Expression parsing involves several distinct steps to ensure accurate evaluation:

1. Tokenizer: The expression, represented as a string, is broken down into tokens using the Tokenizer. These tokens are stored in a token list object instance.

2. Token List Rearrangement: The token list is rearranged to establish the operator precedence order. Special markers, such as 'begin' and 'end' sub-expression markers, are inserted into the list. The order of precedence is as follows:

   • Unary identity and negation (+, -)

   • Exponentiation (^)

   • Multiplication and floating-point division (*, /)

   • Integer division (, Div)

   • Modulus arithmetic (Mod)

   • Addition and subtraction (+, -)

   • Comparison operators (=, <>, <, <=, >, >=)

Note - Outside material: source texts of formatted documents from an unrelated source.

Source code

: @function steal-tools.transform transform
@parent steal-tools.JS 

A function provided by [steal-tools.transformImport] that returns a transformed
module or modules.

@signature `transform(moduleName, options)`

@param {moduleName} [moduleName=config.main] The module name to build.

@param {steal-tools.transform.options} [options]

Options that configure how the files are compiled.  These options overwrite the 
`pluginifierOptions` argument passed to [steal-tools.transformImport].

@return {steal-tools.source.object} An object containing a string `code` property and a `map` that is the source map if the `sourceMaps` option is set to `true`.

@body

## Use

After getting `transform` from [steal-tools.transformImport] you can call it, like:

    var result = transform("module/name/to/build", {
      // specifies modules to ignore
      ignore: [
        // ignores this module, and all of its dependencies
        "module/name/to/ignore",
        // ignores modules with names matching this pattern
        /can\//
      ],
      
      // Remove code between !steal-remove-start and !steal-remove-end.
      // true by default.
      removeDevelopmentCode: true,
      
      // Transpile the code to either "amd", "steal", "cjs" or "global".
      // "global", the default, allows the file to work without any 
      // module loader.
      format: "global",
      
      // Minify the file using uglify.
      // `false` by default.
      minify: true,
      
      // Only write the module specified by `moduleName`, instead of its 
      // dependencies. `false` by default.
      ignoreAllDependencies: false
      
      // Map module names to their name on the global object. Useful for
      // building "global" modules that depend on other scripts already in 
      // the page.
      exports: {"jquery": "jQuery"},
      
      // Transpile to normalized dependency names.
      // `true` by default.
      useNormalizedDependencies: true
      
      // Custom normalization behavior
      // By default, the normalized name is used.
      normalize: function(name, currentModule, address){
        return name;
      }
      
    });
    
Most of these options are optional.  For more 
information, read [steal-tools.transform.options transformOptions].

   • Logical Conjunction (And), Inclusive disjunction (Or), Exclusive disjunction (Xor), and bit-wise operators

3. Expression Parser: The Expression Parser constructs an evaluable syntax tree. Each node in the tree represents a different element of the expression. These elements include empty expressions, binary expressions, functions, variables, and literal constants. The nodes belong to a class hierarchy derived from the expr_any_t class.

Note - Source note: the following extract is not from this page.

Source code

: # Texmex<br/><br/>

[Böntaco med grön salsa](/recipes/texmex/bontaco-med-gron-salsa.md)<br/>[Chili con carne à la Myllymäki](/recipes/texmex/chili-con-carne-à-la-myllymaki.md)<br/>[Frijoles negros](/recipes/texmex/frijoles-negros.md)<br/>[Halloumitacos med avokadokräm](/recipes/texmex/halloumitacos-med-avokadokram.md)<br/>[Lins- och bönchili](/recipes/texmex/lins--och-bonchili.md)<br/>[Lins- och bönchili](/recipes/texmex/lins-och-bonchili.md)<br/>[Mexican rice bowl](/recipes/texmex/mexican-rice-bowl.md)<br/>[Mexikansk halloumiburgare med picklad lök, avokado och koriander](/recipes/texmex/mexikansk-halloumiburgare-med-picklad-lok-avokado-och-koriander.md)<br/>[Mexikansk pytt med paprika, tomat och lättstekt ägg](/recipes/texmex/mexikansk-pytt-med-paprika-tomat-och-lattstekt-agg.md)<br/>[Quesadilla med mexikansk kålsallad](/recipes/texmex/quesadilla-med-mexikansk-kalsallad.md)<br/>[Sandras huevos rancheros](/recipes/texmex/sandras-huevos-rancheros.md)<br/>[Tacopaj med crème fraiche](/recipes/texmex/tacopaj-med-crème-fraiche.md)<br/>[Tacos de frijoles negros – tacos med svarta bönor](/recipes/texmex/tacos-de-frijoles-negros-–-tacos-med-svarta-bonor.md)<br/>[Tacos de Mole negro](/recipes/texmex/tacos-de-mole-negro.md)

By following these steps, the Expression Parser effectively analyzes expressions, ensuring correct evaluation by considering operator precedence and constructing a syntax tree that accurately represents the expression's structure.

Let's take the mathematical expression "2+4*17" as an example. After undergoing the parsing process, the expression is represented by the following objects tree:

                            binary_expression

                                 (+, sum)

                                   / \

                             literal  \ 

                            (integer)  \

                                2    binary_expression

                                      (*, multiplication)

                                            / \

                                           /   \

                                     literal   literal

                                     (integer) (integer)

                                          4     17

In this tree representation, the "+" operator is the root node, with "2" as its left child and the "*" operator as its right child. The "*" operator, in turn, has "4" as its left child and "17" as its right child.

This tree structure accurately captures the hierarchical relationship between the operators and operands in the original expression, allowing for correct evaluation and calculation.

The abstract class expr_any_t serves as the base class for various subclasses and defines the virtual method eval(). Each subclass implements this method according to its specific functionality.

The eval() method has the following prototype:

virtual variant_t eval(rt_prog_ctx_t & ctx) const = 0;

This method takes a reference to the run-time program (execution) context, represented by the rt_prog_ctx_t object. It then evaluates the expression based on the given context and returns a variant_t object.

The variant_t object represents a flexible variant type that can hold different data types. The details of the variant_t object and its usage will be discussed in the following section.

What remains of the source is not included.